### AIM OF THE TASK:
Entries follow. Give back exactly the lines starting at the one containing "will only be" and ending at the one containing "own wands in", and no other lines.

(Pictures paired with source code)
=== Section Start ===
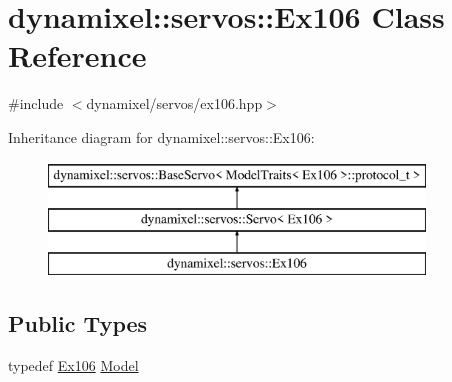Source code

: \hypertarget{classdynamixel_1_1servos_1_1_ex106}{}\section{dynamixel\+:\+:servos\+:\+:Ex106 Class Reference}
\label{classdynamixel_1_1servos_1_1_ex106}


{\ttfamily \#include $<$dynamixel/servos/ex106.\+hpp$>$}

Inheritance diagram for dynamixel\+:\+:servos\+:\+:Ex106\+:\begin{figure}[H]
\begin{center}
\leavevmode
\includegraphics[height=3.000000cm]{classdynamixel_1_1servos_1_1_ex106}
\end{center}
\end{figure}
\subsection*{Public Types}
\begin{DoxyCompactItemize}
\item 
typedef \hyperlink{classdynamixel_1_1servos_1_1_ex106}{Ex106} \hyperlink{classdynamixel_1_1servos_1_1_ex106_a82a4328e82ded805df0615ea61fc2458}{Model}
\end{DoxyCompactItemize}
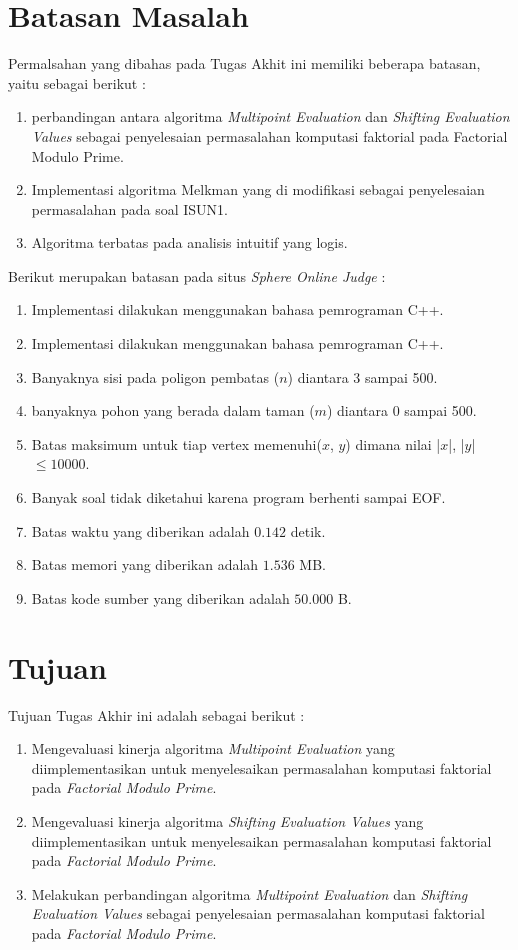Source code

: \section {Batasan Masalah}
\label{sec:batasan_masalah}
Permalsahan yang dibahas pada Tugas Akhit ini memiliki beberapa batasan, yaitu sebagai berikut :
\begin{enumerate}
    \item perbandingan antara algoritma \textit{Multipoint Evaluation} dan \textit{Shifting Evaluation Values} sebagai penyelesaian permasalahan komputasi faktorial pada {Factorial Modulo Prime}.
    \item Implementasi algoritma Melkman yang di modifikasi sebagai penyelesaian permasalahan \RCH pada soal ISUN1.
    \item Algoritma \RCH terbatas pada analisis intuitif yang logis.
\end{enumerate}
Berikut merupakan batasan pada situs \textit{Sphere Online Judge} : 
\begin {enumerate}
\item Implementasi dilakukan menggunakan bahasa pemrograman C++.
    \item Implementasi dilakukan menggunakan bahasa pemrograman C++.
    \item Banyaknya sisi pada poligon pembatas ($n$) diantara 3 sampai 500.
    \item banyaknya pohon yang berada dalam taman ($m$) diantara 0 sampai 500.
    \item Batas maksimum untuk tiap vertex memenuhi($ x $, $ y $) dimana nilai |$x$|, |$y$| $\leq 10000$. 
    \item Banyak soal tidak diketahui karena program berhenti sampai EOF.
    \item Batas waktu yang diberikan adalah $ 0.142 $ detik.
    \item Batas memori yang diberikan adalah $ 1.536 $ MB.
    \item Batas kode sumber yang diberikan adalah $ 50.000 $ B. 
\end {enumerate}

\section {Tujuan}
Tujuan Tugas Akhir ini adalah sebagai berikut :
\begin{enumerate}
    \item Mengevaluasi kinerja algoritma \textit{Multipoint Evaluation} yang diimplementasikan untuk menyelesaikan permasalahan komputasi faktorial pada \textit{Factorial Modulo Prime}.
    \item Mengevaluasi kinerja algoritma \textit{Shifting Evaluation Values} yang diimplementasikan untuk menyelesaikan permasalahan komputasi faktorial pada \textit{Factorial Modulo Prime}.
    \item Melakukan perbandingan algoritma \textit{Multipoint Evaluation} dan \textit{Shifting Evaluation Values} sebagai penyelesaian permasalahan komputasi faktorial pada \textit{Factorial Modulo Prime}.
\end{enumerate}

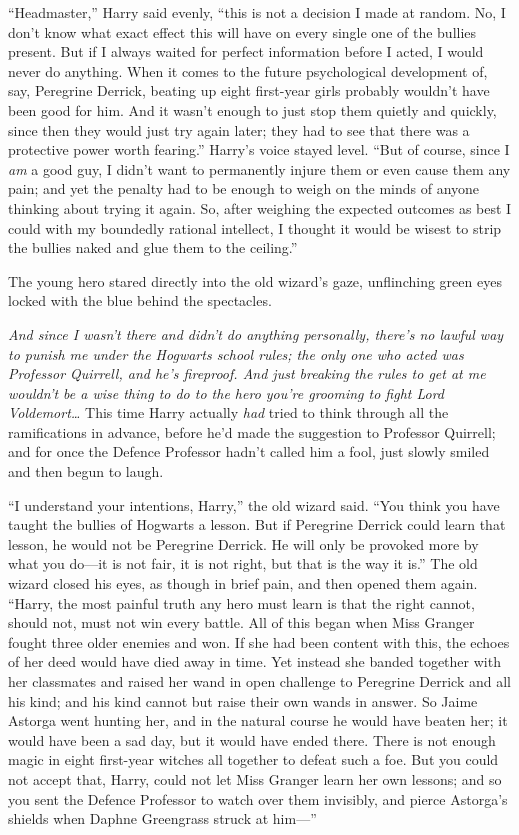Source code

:``Headmaster,'' Harry said evenly, ``this is not a decision I made at
random. No, I don't know what exact effect this will have on every
single one of the bullies present. But if I always waited for perfect
information before I acted, I would never do anything. When it comes to
the future psychological development of, say, Peregrine Derrick, beating
up eight first-year girls probably wouldn't have been good for him. And
it wasn't enough to just stop them quietly and quickly, since then they
would just try again later; they had to see that there was a protective
power worth fearing.'' Harry's voice stayed level. ``But of course,
since I \emph{am} a good guy, I didn't want to permanently injure them
or even cause them any pain; and yet the penalty had to be enough to
weigh on the minds of anyone thinking about trying it again. So, after
weighing the expected outcomes as best I could with my boundedly
rational intellect, I thought it would be wisest to strip the bullies
naked and glue them to the ceiling.''

The young hero stared directly into the old wizard's gaze, unflinching
green eyes locked with the blue behind the spectacles.

\emph{And since I wasn't there and didn't do anything personally,
there's no lawful way to punish me under the Hogwarts school rules; the
only one who acted was Professor Quirrell, and he's fireproof. And just
breaking the rules to get at me wouldn't be a wise thing to do to the
hero you're grooming to fight Lord Voldemort\ldots{}} This time Harry
actually \emph{had} tried to think through all the ramifications in
advance, before he'd made the suggestion to Professor Quirrell; and for
once the Defence Professor hadn't called him a fool, just slowly smiled
and then begun to laugh.

``I understand your intentions, Harry,'' the old wizard said. ``You
think you have taught the bullies of Hogwarts a lesson. But if Peregrine
Derrick could learn that lesson, he would not be Peregrine Derrick. He
will only be provoked more by what you do---it is not fair, it is not
right, but that is the way it is.'' The old wizard closed his eyes, as
though in brief pain, and then opened them again. ``Harry, the most
painful truth any hero must learn is that the right cannot, should not,
must not win every battle. All of this began when Miss Granger fought
three older enemies and won. If she had been content with this, the
echoes of her deed would have died away in time. Yet instead she banded
together with her classmates and raised her wand in open challenge to
Peregrine Derrick and all his kind; and his kind cannot but raise their
own wands in answer. So Jaime Astorga went hunting her, and in the
natural course he would have beaten her; it would have been a sad day,
but it would have ended there. There is not enough magic in eight
first-year witches all together to defeat such a foe. But you could not
accept that, Harry, could not let Miss Granger learn her own lessons;
and so you sent the Defence Professor to watch over them invisibly, and
pierce Astorga's shields when Daphne Greengrass struck at him---''

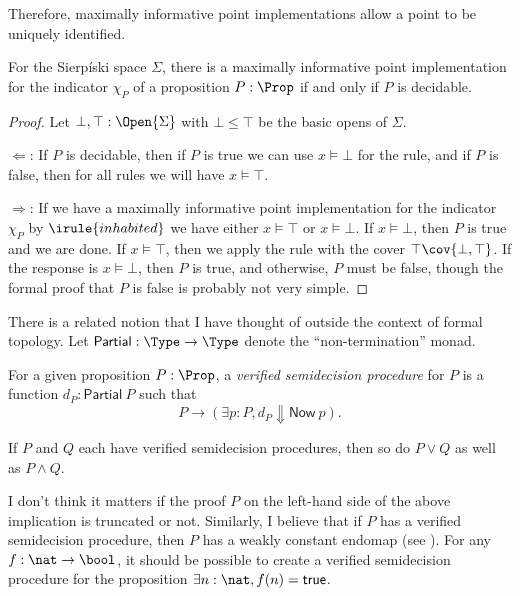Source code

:Therefore, maximally informative point implementations allow a point to be uniquely identified.
\begin{theorem}
For the Sierpíski space $\Sigma$, there is a maximally informative point implementation for the indicator $\chi_P$ of a proposition $P : \Prop$ if and only if $P$ is decidable.
\end{theorem}
\begin{proof}
Let $\bot, \top : \Open{\Sigma}$ with $\bot \le \top$ be the basic opens of $\Sigma$. 

$\Longleftarrow$: If $P$ is decidable, then if $P$ is true we can use $x \models \bot$ for the  rule, and if $P$ is false, then for all rules we will have $x \models \top$.

$\Longrightarrow$: If we have a maximally informative point implementation for the indicator $\chi_P$ by $\irule{inhabited}$ we have either $x \models \top$ or $x \models \bot$. If $x \models \bot$, then $P$ is true and we are done. If $x \models \top$, then we apply the  rule with the cover $\top \cov \{ \bot, \top \}$. If the response is $x \models \bot$, then $P$ is true, and otherwise, $P$ must be false, though the formal proof that $P$ is false is probably not very simple.
\end{proof}

There is a related notion that I have thought of outside the context of formal topology. Let $\mathsf{Partial} : \Type \to \Type$ denote the ``non-termination'' monad. 
\begin{definition}
For a given proposition $P : \Prop$, a \emph{verified semidecision procedure} for $P$ is a function $d_P : \mathsf{Partial}\ P$ such that
\[
P \to (\exists p : P, d_P \Downarrow \mathsf{Now}\ p).
\]
\end{definition}

\begin{claim}
If $P$ and $Q$ each have verified semidecision procedures, then so do $P \vee Q$ as well as $P \wedge Q$.
\end{claim}

I don't think it matters if the proof $P$ on the left-hand side of the above implication is truncated or not. Similarly, I believe that if $P$ has a verified semidecision procedure, then $P$ has a weakly constant endomap (see \cite{kraus2014}). For any $f : \nat \to \bool$, it should be possible to create a verified semidecision procedure for the proposition $\exists n : \nat, f(n) = \mathsf{true}$.

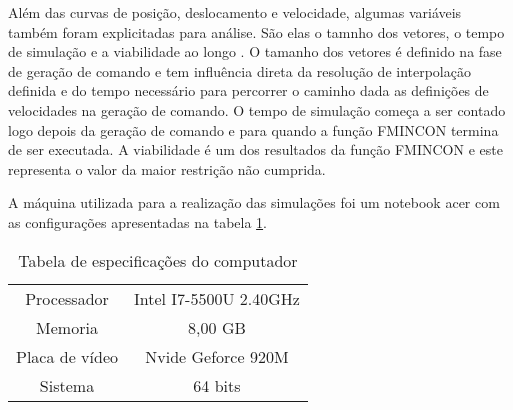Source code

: Além das curvas de posição, deslocamento e velocidade, algumas variáveis também foram explicitadas para análise.
São elas o tamnho dos vetores, o tempo de simulação e a viabilidade ao longo .
O tamanho dos vetores é definido na fase de geração de comando e tem influência direta da resolução de interpolação definida e
do tempo necessário para percorrer o caminho dada as definições de velocidades na geração de comando.
O tempo de simulação começa a ser contado logo depois da geração de comando e para quando a função FMINCON
termina de ser executada.
A viabilidade é um dos resultados da função FMINCON e este representa o valor da maior restrição não cumprida.

A máquina utilizada para a realização das simulações foi um notebook acer com as configurações apresentadas na tabela
\ref{tab:note_config}.

\begin{table}
    \begin{center}
    \caption{Tabela de especificações do computador}
    \label{tab:note_config}
    \begin{tabular}{c c}
        \hline
        Processador & Intel I7-5500U 2.40GHz \\
        Memoria & 8,00 GB \\
        Placa de vídeo & Nvide Geforce 920M \\
        Sistema & 64 bits \\ \hline
    \end{tabular}
    \end{center}
\end{table}
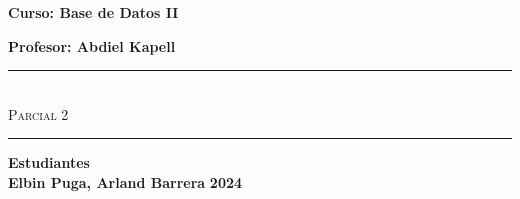 \begin{titlepage}
\begin{center}
      {\Large \textbf{Curso: Base de Datos II}}\medskip
      
      {\Large \textbf{Profesor: Abdiel Kapell}}

      \rule{\linewidth}{0.75mm}\\
          {\Large \textsc{Parcial 2}} 
      \rule{\linewidth}{0.75mm}\medskip

      {\Large \textbf{Estudiantes}}\\
      \vspace{5mm}
      {\Large \textbf{Elbin Puga, Arland Barrera}}
      \vfill
      {\Huge \textbf{2024}}

  \end{center}
\end{titlepage}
=== Section End ===
### FINISHED EXERCISE:
will only be provoked more by what you do---it is not fair, it is not
right, but that is the way it is.'' The old wizard closed his eyes, as
though in brief pain, and then opened them again. ``Harry, the most
painful truth any hero must learn is that the right cannot, should not,
must not win every battle. All of this began when Miss Granger fought
three older enemies and won. If she had been content with this, the
echoes of her deed would have died away in time. Yet instead she banded
together with her classmates and raised her wand in open challenge to
Peregrine Derrick and all his kind; and his kind cannot but raise their
own wands in answer. So Jaime Astorga went hunting her, and in the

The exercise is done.